We conclude that the order of the court authorizing sale in this case after sixty days, and the execution issued thereon and the sale of the property, and the order confirming the sale and ordering deed to issue are erroneous.
The defendant in her motion to set aside and quash the service in this case alleged, and urged here, that the affidavit filed by plaintiff, upon which publication was had, is defective for the reason that it was made by plaintiff's attorney, and no showing made justifying an attorney for plaintiff to make same. This contention has been decided adversely to defendant by this court. Spaulding v. Polley,28 Okla. 764, 115 P. 864.
"That the service was void because the affidavit for same stated that defendant was a nonresident of the state when in truth and fact she was a resident of the state, and of Oklahoma county at the time the affidavit was made, and while the notice was being published, and that this fact was well known at the time by the plaintiff."
The defendant introduced proof in support of her motion, and it was proven, and was not contradicted, that at the time the attorney filed the affidavit alleging defendant to be a nonresident of this state, and while the notice was being published, the cashier and managing officer of plaintiff bank knew that defendant was not a nonresident, and that she resided in Oklahoma City.
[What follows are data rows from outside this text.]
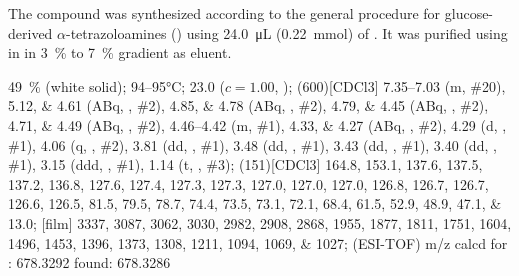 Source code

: The compound was synthesized according to the general procedure for glucose-derived $\alpha$-tetrazoloamines () using \SI{24.0}{\micro\liter} (\SI{0.22}{\milli\mol}) of .
It was purified using  in  in \SI{3}{\percent} to \SI{7}{\percent} gradient as eluent.
\begin{fullexp}
	 \SI{49}{\percent} (white solid); 
	 \numrange{94}{95}\si{\celsius}; 
	\data{[$\alpha^{23}_D$]~$=$} \num{23.0} ($c = 1.00$, ); 
	\NMR(600)[CDCl3] \numrange{7.35}{7.03} (m, \#{20}), \numlist{5.12;4.61} (ABq, , \#{2}), \numlist{4.85;4.78} (ABq, , \#{2}), \numlist{4.79;4.45} (ABq, , \#{2}), \numlist{4.71;4.49} (ABq, , \#{2}), \numrange{4.46}{4.42} (m, \#{1}), \numlist{4.33;4.27} (ABq, , \#{2}), \num{4.29} (d, , \#{1}), \num{4.06} (q, , \#{2}), \num{3.81} (dd, , \#{1}), \num{3.48} (dd, , \#{1}), \num{3.43} (dd, , \#{1}), \num{3.40} (dd, , \#{1}), \num{3.15} (ddd, , \#{1}), \num{1.14} (t, , \#{3}); 
	(151)[CDCl3] \numlist{164.8; 153.1; 137.6; 137.5; 137.2; 136.8; 127.6; 127.4; 127.3; 127.3; 127.0; 127.0; 127.0; 126.8; 126.7; 126.7; 126.6; 126.5; 81.5; 79.5; 78.7; 74.4; 73.5; 73.1; 72.1; 68.4; 61.5; 52.9; 48.9; 47.1; 13.0}; 
	[film] \numlist{3337; 3087; 3062; 3030; 2982; 2908; 2868; 1955; 1877; 1811; 1751; 1604; 1496; 1453; 1396; 1373; 1308; 1211; 1094; 1069; 1027}; 
	 (ESI-TOF) m/z calcd for : \num{678.3292} found: \num{678.3286}
\end{fullexp}

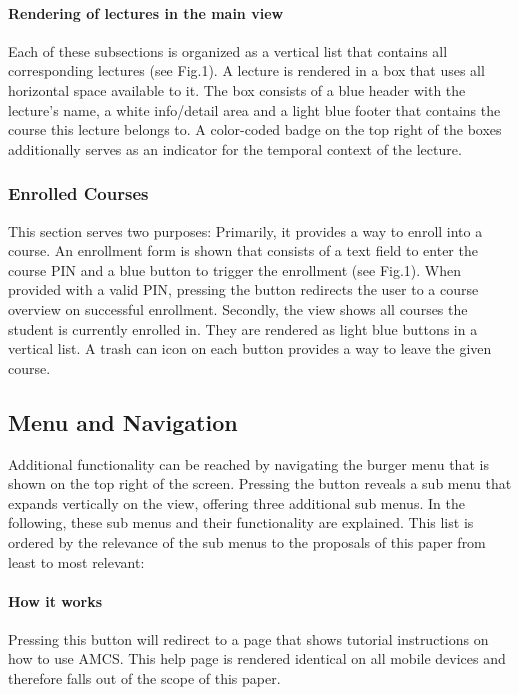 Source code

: \documentclass{sigplanconf}
\begin{document}
\newline

\paragraph{Rendering of lectures in the main view}

Each of these subsections is organized as a vertical list that contains all corresponding lectures (see Fig.1). A lecture is rendered in a box that uses all horizontal space available to it. The box consists of a blue header with the lecture's name, a white info/detail area and a light blue footer that contains the course this lecture belongs to.
A color-coded badge on the top right of the boxes additionally serves as an indicator for the temporal context of the lecture.

\subsubsection{Enrolled Courses}

This section serves two purposes: Primarily, it provides a way to enroll into a course. An enrollment form is shown that consists of a text field to enter the course PIN and a blue button to trigger the enrollment (see Fig.1). When provided with a valid PIN, pressing the button redirects the user to a course overview on successful enrollment.
Secondly, the view shows all courses the student is currently enrolled in. They are rendered as light blue buttons in a vertical list. A trash can icon on each button provides a way to leave the given course.


\subsection{Menu and Navigation}
Additional functionality can be reached by navigating the burger menu that is shown on the top right of the screen. Pressing the button reveals a sub menu that expands vertically on the view, offering three additional sub menus. In the following, these sub menus and their functionality are explained. This list is ordered by the relevance of the sub menus to the proposals of this paper from least to most relevant:

\paragraph{How it works}

Pressing this button will redirect to a page that shows tutorial instructions on how to use AMCS.
This help page is rendered identical on all mobile devices and therefore falls out of the scope of this paper.
\end{document}

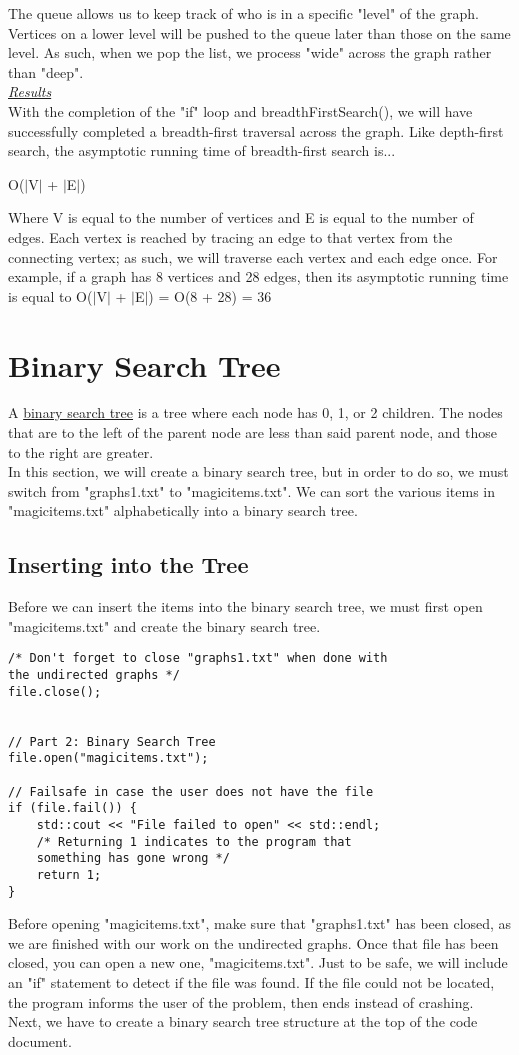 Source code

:\documentclass{article}
\begin{document}
The queue allows us to keep track of who is in a specific "level" of the graph. Vertices on a lower level will be pushed to the queue later than those on the same level. As such, when we pop the list, we process "wide" across the graph rather than "deep". \\

\underline{\textit{Results}} \\
With the completion of the "if" loop and breadthFirstSearch(), we will have successfully completed a breadth-first traversal across the graph. Like depth-first search, the asymptotic running time of breadth-first search is...
\begin{center}
    O($|$V$|$ + $|$E$|$)
\end{center}
Where V is equal to the number of vertices and E is equal to the number of edges. Each vertex is reached by tracing an edge to that vertex from the connecting vertex; as such, we will traverse each vertex and each edge once. For example, if a graph has 8 vertices and 28 edges, then its asymptotic running time is equal to O($|$V$|$ + $|$E$|$) = O(8 + 28) = 36


\pagebreak
\section{Binary Search Tree}
A \underline{binary search tree} is a tree where each node has 0, 1, or 2 children. The nodes that are to the left of the parent node are less than said parent node, and those to the right are greater. \\
In this section, we will create a binary search tree, but in order to do so, we must switch from "graphs1.txt" to "magicitems.txt". We can sort the various items in "magicitems.txt" alphabetically into a binary search tree. 
\subsection{Inserting into the Tree}
Before we can insert the items into the binary search tree, we must first open "magicitems.txt" and create the binary search tree.

\begin{lstlisting}
/* Don't forget to close "graphs1.txt" when done with 
the undirected graphs */
file.close();


// Part 2: Binary Search Tree
file.open("magicitems.txt");

// Failsafe in case the user does not have the file
if (file.fail()) {
    std::cout << "File failed to open" << std::endl;
    /* Returning 1 indicates to the program that 
    something has gone wrong */
    return 1;
}
\end{lstlisting}
Before opening "magicitems.txt", make sure that "graphs1.txt" has been closed, as we are finished with our work on the undirected graphs. Once that file has been closed, you can open a new one, "magicitems.txt". Just to be safe, we will include an "if" statement to detect if the file was found. If the file could not be located, the program informs the user of the problem, then ends instead of crashing. \\
Next, we have to create a binary search tree structure at the top of the code document.
\end{document}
And that defendant during said period of time was in correspondence with plaintiff bank, and that the fact that it had sued her, or that publication was being made for her, was never disclosed, and that she never knew of the suit until after judgment had been rendered against her, when she promptly filed her motion to quash service. *Page 409
The plaintiff is a resident of Okfuskee county, and if its cashier and managing officer had been called upon to make the affidavit, he could not have truthfully made it, therefore he would not have made it. He knew where she was and that personal service could be had on her. The plaintiff bank knew what its cashier and managing officers knew.
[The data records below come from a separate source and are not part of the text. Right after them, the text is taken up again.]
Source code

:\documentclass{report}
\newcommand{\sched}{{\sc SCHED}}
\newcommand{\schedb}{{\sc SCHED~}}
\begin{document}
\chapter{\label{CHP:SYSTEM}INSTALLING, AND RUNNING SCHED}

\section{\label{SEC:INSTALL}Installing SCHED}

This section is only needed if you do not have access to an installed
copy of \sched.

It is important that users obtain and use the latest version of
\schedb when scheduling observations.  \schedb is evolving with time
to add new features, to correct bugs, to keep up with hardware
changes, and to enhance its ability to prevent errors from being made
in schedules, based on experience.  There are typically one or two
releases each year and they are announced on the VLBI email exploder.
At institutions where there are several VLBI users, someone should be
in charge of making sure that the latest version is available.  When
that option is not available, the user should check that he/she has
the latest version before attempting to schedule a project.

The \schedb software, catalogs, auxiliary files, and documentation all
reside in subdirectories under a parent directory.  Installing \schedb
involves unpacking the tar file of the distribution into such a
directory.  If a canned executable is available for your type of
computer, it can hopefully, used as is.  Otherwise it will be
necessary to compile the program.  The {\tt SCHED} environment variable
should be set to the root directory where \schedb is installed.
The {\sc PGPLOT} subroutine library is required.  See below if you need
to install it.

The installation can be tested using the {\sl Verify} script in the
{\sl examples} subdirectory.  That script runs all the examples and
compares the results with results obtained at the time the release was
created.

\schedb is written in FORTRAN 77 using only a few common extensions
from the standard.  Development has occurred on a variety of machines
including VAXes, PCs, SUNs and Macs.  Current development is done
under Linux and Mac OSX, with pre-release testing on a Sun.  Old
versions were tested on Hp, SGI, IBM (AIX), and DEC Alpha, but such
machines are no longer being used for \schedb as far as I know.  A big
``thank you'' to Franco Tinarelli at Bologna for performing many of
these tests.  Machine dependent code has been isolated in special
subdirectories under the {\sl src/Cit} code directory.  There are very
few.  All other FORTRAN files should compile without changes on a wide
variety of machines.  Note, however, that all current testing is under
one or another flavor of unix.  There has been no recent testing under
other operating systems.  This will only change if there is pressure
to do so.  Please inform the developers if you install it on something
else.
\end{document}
Is this affidavit sufficient? In form it is, taken as a whole, under the decisions of this court. Ballew v. Young,24 Okla. 186, 103 P. 623, 23 L. R. A. (N. S.) 1084; Washburn v.Buchanan, 52 Kan. 417, 34 P. 1049. But when you analyze it in the light of the admitted facts, is it? It states that diligence has been used, and defendant cannot be found. This would not be sufficient for service on a resident of the state, for the reason that the facts of what diligence was used are not set up. Cordray v. Cordray, 19 Okla. 36, 91 P. 781;Nicoll v. Midland Saving Loan Co., 21 Okla. 591, 96 P. 744. But it also states defendant to be a nonresident. This, so far as form goes, dispenses with the necessity of stating the facts as to the diligence used. Ballew v. Young, supra; Washburn v.Buchanan, supra; Spaulding v. Polley, supra. But when this statement was made in the affidavit the plaintiff knew defendant was not a nonresident. Then, the affidavit being insufficient in form, considered independently of the allegation of nonresidency for the reason stated, ought it to be held sufficient because of the incorporation in it of a statement plaintiff knew to be untrue?
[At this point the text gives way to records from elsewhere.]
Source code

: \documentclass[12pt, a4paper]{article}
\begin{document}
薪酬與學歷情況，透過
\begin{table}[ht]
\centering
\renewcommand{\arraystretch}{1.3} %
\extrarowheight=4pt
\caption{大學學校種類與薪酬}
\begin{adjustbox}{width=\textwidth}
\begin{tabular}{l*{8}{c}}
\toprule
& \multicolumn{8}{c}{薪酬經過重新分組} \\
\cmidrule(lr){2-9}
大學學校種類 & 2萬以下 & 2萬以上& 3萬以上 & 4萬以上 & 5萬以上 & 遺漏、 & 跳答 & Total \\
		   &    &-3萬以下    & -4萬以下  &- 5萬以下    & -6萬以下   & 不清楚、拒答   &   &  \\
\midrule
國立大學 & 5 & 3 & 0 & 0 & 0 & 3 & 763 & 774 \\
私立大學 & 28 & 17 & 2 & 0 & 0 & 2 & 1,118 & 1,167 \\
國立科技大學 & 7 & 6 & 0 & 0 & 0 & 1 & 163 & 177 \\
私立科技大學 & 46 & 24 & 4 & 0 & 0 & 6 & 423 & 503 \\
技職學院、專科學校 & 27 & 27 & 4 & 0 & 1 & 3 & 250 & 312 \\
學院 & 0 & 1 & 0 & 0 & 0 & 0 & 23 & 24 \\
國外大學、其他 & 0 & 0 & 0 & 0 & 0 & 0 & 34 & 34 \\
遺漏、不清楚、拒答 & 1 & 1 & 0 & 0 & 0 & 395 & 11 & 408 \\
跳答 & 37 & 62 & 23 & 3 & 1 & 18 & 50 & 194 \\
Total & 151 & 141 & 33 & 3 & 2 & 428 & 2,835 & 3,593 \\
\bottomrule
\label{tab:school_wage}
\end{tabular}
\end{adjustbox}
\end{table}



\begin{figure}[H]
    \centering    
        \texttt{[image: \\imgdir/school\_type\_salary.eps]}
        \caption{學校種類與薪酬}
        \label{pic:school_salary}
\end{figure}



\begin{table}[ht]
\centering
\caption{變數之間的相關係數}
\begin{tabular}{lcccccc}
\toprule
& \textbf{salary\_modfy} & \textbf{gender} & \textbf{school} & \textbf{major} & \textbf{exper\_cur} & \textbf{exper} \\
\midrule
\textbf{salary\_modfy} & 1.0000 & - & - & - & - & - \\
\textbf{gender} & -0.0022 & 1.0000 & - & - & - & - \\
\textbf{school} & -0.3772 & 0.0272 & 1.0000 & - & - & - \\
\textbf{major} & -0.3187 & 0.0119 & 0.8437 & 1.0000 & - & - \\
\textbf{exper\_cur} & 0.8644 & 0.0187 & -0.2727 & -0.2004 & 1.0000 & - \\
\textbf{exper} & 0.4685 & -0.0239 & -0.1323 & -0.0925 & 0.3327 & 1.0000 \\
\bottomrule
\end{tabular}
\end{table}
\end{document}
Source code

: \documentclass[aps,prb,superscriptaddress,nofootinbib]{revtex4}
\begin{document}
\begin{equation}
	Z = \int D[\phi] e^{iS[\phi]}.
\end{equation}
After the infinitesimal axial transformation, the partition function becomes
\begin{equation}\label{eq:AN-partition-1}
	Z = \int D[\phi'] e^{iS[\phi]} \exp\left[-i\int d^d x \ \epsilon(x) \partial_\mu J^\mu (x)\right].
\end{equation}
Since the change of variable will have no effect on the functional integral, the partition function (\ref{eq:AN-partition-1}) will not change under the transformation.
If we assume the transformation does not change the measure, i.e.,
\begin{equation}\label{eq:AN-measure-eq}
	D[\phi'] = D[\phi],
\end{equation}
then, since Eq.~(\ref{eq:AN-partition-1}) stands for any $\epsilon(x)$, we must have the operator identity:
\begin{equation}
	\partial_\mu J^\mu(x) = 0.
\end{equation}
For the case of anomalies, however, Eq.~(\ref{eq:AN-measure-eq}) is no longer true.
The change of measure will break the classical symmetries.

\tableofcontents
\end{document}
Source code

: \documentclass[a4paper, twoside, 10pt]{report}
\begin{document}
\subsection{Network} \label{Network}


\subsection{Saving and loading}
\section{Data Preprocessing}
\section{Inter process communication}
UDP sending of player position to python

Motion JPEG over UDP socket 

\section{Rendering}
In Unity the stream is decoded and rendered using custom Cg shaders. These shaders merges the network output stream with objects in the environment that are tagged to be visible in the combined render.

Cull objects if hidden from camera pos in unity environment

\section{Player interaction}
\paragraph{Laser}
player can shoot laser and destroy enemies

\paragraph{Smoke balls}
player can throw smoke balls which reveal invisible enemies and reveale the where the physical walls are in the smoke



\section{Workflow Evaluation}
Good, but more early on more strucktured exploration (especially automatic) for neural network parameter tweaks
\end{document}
This presents a rather peculiar situation, and, so far as we have been able to investigate, without exact precedent, and we have come to the conclusion that, the affidavit and publication being sufficient on its face, the service is not void, but that, under the facts shown upon a motion to quash by defendant, it was voidable, and ought to have been set aside.
For the reasons stated this cause must be reversed, with directions to the district court to proceed in accordance with this opinion.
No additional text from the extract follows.